Document images with source code
* * *

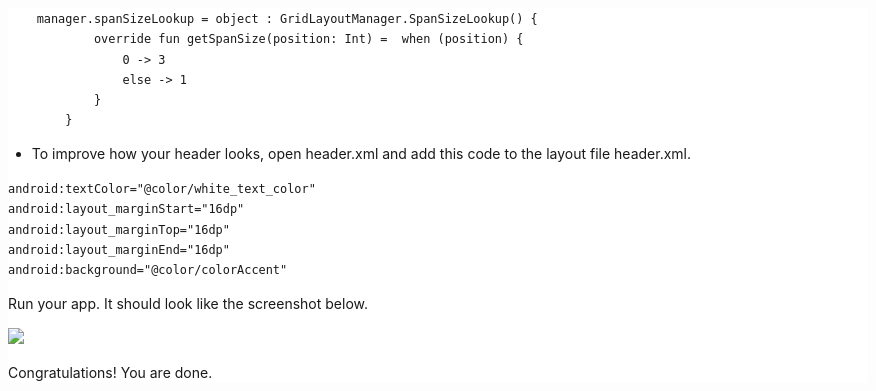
 ```
    manager.spanSizeLookup = object : GridLayoutManager.SpanSizeLookup() {
            override fun getSpanSize(position: Int) =  when (position) {
                0 -> 3
                else -> 1
            }
        }
```

- To improve how your header looks, open header.xml and add this code to the layout file header.xml.

```
android:textColor="@color/white_text_color"
android:layout_marginStart="16dp"
android:layout_marginTop="16dp"
android:layout_marginEnd="16dp"
android:background="@color/colorAccent"
```

Run your app. It should look like the screenshot below.

![](eb760aae692a980c.png)

Congratulations! You are done.
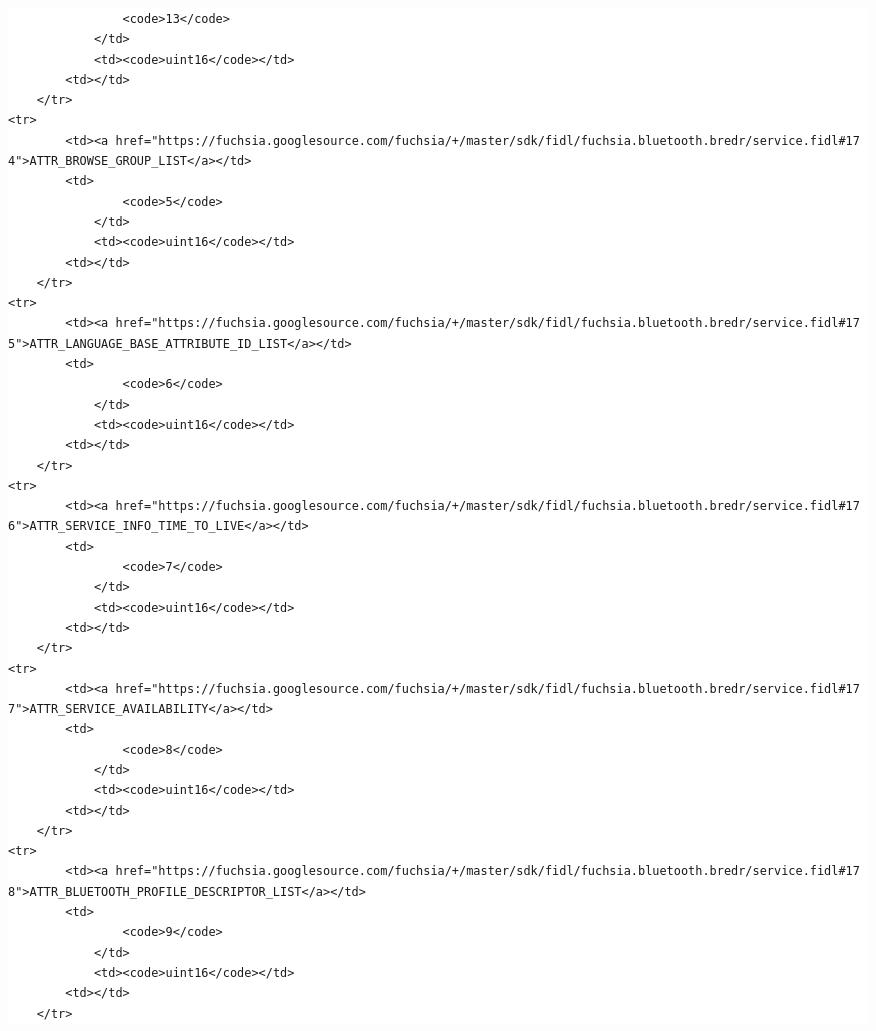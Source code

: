                     <code>13</code>
                </td>
                <td><code>uint16</code></td>
            <td></td>
        </tr>
    <tr>
            <td><a href="https://fuchsia.googlesource.com/fuchsia/+/master/sdk/fidl/fuchsia.bluetooth.bredr/service.fidl#174">ATTR_BROWSE_GROUP_LIST</a></td>
            <td>
                    <code>5</code>
                </td>
                <td><code>uint16</code></td>
            <td></td>
        </tr>
    <tr>
            <td><a href="https://fuchsia.googlesource.com/fuchsia/+/master/sdk/fidl/fuchsia.bluetooth.bredr/service.fidl#175">ATTR_LANGUAGE_BASE_ATTRIBUTE_ID_LIST</a></td>
            <td>
                    <code>6</code>
                </td>
                <td><code>uint16</code></td>
            <td></td>
        </tr>
    <tr>
            <td><a href="https://fuchsia.googlesource.com/fuchsia/+/master/sdk/fidl/fuchsia.bluetooth.bredr/service.fidl#176">ATTR_SERVICE_INFO_TIME_TO_LIVE</a></td>
            <td>
                    <code>7</code>
                </td>
                <td><code>uint16</code></td>
            <td></td>
        </tr>
    <tr>
            <td><a href="https://fuchsia.googlesource.com/fuchsia/+/master/sdk/fidl/fuchsia.bluetooth.bredr/service.fidl#177">ATTR_SERVICE_AVAILABILITY</a></td>
            <td>
                    <code>8</code>
                </td>
                <td><code>uint16</code></td>
            <td></td>
        </tr>
    <tr>
            <td><a href="https://fuchsia.googlesource.com/fuchsia/+/master/sdk/fidl/fuchsia.bluetooth.bredr/service.fidl#178">ATTR_BLUETOOTH_PROFILE_DESCRIPTOR_LIST</a></td>
            <td>
                    <code>9</code>
                </td>
                <td><code>uint16</code></td>
            <td></td>
        </tr>
    
</table>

* * *

Exercise description:
Go through the records above. Copy each line in which the string "android" appears.

Solution to this task:
android:textColor="@color/white_text_color"
android:layout_marginStart="16dp"
android:layout_marginTop="16dp"
android:layout_marginEnd="16dp"
android:background="@color/colorAccent"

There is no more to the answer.